Word for word, restate each of the records below.
(SUPPLIED MATERIAL begins)
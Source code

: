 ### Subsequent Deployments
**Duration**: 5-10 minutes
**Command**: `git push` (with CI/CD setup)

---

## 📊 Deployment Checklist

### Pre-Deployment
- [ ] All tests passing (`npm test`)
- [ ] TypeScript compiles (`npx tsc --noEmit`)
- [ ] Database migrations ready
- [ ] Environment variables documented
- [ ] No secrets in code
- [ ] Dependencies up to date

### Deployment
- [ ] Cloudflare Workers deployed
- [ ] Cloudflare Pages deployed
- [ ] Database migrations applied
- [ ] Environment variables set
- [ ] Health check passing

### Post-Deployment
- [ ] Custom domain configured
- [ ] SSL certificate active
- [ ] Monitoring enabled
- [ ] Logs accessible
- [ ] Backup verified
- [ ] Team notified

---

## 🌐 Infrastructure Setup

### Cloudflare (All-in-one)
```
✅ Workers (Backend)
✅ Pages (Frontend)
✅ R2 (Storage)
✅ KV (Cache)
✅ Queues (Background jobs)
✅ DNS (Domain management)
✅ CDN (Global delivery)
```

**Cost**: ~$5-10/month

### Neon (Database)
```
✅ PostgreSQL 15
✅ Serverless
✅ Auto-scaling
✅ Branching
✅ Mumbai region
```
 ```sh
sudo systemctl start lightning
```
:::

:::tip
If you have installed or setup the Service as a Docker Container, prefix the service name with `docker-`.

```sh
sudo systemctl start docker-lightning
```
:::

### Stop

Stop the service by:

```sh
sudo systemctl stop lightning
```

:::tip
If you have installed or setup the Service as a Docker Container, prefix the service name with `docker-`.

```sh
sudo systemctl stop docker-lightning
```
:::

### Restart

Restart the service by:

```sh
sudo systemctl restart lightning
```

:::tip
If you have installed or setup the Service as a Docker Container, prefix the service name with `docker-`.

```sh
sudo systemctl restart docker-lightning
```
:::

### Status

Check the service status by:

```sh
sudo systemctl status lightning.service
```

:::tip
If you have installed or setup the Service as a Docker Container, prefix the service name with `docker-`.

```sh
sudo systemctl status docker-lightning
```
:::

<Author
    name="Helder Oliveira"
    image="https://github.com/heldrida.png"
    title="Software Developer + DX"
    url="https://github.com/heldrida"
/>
(SUPPLIED MATERIAL ends)
▶ RESPONSE TO THIS TASK
Source code

: ### Subsequent Deployments
**Duration**: 5-10 minutes
**Command**: `git push` (with CI/CD setup)

---

## 📊 Deployment Checklist

### Pre-Deployment
- [ ] All tests passing (`npm test`)
- [ ] TypeScript compiles (`npx tsc --noEmit`)
- [ ] Database migrations ready
- [ ] Environment variables documented
- [ ] No secrets in code
- [ ] Dependencies up to date

### Deployment
- [ ] Cloudflare Workers deployed
- [ ] Cloudflare Pages deployed
- [ ] Database migrations applied
- [ ] Environment variables set
- [ ] Health check passing

### Post-Deployment
- [ ] Custom domain configured
- [ ] SSL certificate active
- [ ] Monitoring enabled
- [ ] Logs accessible
- [ ] Backup verified
- [ ] Team notified

---

## 🌐 Infrastructure Setup

### Cloudflare (All-in-one)
```
✅ Workers (Backend)
✅ Pages (Frontend)
✅ R2 (Storage)
✅ KV (Cache)
✅ Queues (Background jobs)
✅ DNS (Domain management)
✅ CDN (Global delivery)
```

**Cost**: ~$5-10/month

### Neon (Database)
```
✅ PostgreSQL 15
✅ Serverless
✅ Auto-scaling
✅ Branching
✅ Mumbai region
```
 ```sh
sudo systemctl start lightning
```
:::

:::tip
If you have installed or setup the Service as a Docker Container, prefix the service name with `docker-`.

```sh
sudo systemctl start docker-lightning
```
:::

### Stop

Stop the service by:

```sh
sudo systemctl stop lightning
```

:::tip
If you have installed or setup the Service as a Docker Container, prefix the service name with `docker-`.

```sh
sudo systemctl stop docker-lightning
```
:::

### Restart

Restart the service by:

```sh
sudo systemctl restart lightning
```

:::tip
If you have installed or setup the Service as a Docker Container, prefix the service name with `docker-`.

```sh
sudo systemctl restart docker-lightning
```
:::

### Status

Check the service status by:

```sh
sudo systemctl status lightning.service
```

:::tip
If you have installed or setup the Service as a Docker Container, prefix the service name with `docker-`.

```sh
sudo systemctl status docker-lightning
```
:::

<Author
    name="Helder Oliveira"
    image="https://github.com/heldrida.png"
    title="Software Developer + DX"
    url="https://github.com/heldrida"
/>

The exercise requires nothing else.